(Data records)
[Start of Attachment]
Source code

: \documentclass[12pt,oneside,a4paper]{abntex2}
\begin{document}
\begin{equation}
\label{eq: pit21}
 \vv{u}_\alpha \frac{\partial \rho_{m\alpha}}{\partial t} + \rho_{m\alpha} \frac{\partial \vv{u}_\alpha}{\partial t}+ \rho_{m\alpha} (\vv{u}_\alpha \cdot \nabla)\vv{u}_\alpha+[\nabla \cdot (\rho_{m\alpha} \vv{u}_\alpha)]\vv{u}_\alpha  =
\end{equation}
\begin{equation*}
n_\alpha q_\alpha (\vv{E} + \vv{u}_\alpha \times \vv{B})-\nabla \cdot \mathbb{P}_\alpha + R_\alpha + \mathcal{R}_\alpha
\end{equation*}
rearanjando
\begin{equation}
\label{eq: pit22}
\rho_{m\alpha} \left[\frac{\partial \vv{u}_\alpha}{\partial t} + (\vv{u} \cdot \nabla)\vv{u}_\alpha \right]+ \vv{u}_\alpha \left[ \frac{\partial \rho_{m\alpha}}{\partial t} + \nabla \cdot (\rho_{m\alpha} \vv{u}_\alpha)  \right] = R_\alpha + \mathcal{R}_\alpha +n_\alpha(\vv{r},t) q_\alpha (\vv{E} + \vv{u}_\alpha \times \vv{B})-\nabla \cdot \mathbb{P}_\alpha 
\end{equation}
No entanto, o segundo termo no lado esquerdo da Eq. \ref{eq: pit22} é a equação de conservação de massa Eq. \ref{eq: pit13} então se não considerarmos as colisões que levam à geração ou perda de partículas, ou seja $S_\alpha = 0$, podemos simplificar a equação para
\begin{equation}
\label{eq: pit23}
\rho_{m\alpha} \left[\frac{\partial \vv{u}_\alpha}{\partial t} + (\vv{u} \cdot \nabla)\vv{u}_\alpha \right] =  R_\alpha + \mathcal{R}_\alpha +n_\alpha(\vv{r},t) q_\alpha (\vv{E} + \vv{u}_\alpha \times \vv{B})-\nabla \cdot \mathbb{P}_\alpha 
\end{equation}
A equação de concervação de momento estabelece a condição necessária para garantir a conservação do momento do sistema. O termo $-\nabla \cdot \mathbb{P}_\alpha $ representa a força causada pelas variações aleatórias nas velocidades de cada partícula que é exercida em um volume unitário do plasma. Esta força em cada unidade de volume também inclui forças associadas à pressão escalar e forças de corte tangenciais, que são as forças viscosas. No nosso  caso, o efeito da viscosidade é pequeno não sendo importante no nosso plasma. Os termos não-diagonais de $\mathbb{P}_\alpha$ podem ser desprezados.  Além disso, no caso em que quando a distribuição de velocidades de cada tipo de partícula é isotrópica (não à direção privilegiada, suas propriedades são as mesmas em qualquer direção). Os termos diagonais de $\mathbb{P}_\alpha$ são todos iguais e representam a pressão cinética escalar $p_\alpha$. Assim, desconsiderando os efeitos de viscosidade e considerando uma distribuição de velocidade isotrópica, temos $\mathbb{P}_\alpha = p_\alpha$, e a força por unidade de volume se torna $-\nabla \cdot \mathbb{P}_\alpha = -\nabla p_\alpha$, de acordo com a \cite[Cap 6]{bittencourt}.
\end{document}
[End of Attachment]
Assigned task >>
Whenever the word "frac" shows up in a line of the entries, copy that line.

Solution >>
 \vv{u}_\alpha \frac{\partial \rho_{m\alpha}}{\partial t} + \rho_{m\alpha} \frac{\partial \vv{u}_\alpha}{\partial t}+ \rho_{m\alpha} (\vv{u}_\alpha \cdot \nabla)\vv{u}_\alpha+[\nabla \cdot (\rho_{m\alpha} \vv{u}_\alpha)]\vv{u}_\alpha  =
\rho_{m\alpha} \left[\frac{\partial \vv{u}_\alpha}{\partial t} + (\vv{u} \cdot \nabla)\vv{u}_\alpha \right]+ \vv{u}_\alpha \left[ \frac{\partial \rho_{m\alpha}}{\partial t} + \nabla \cdot (\rho_{m\alpha} \vv{u}_\alpha)  \right] = R_\alpha + \mathcal{R}_\alpha +n_\alpha(\vv{r},t) q_\alpha (\vv{E} + \vv{u}_\alpha \times \vv{B})-\nabla \cdot \mathbb{P}_\alpha 
\rho_{m\alpha} \left[\frac{\partial \vv{u}_\alpha}{\partial t} + (\vv{u} \cdot \nabla)\vv{u}_\alpha \right] =  R_\alpha + \mathcal{R}_\alpha +n_\alpha(\vv{r},t) q_\alpha (\vv{E} + \vv{u}_\alpha \times \vv{B})-\nabla \cdot \mathbb{P}_\alpha 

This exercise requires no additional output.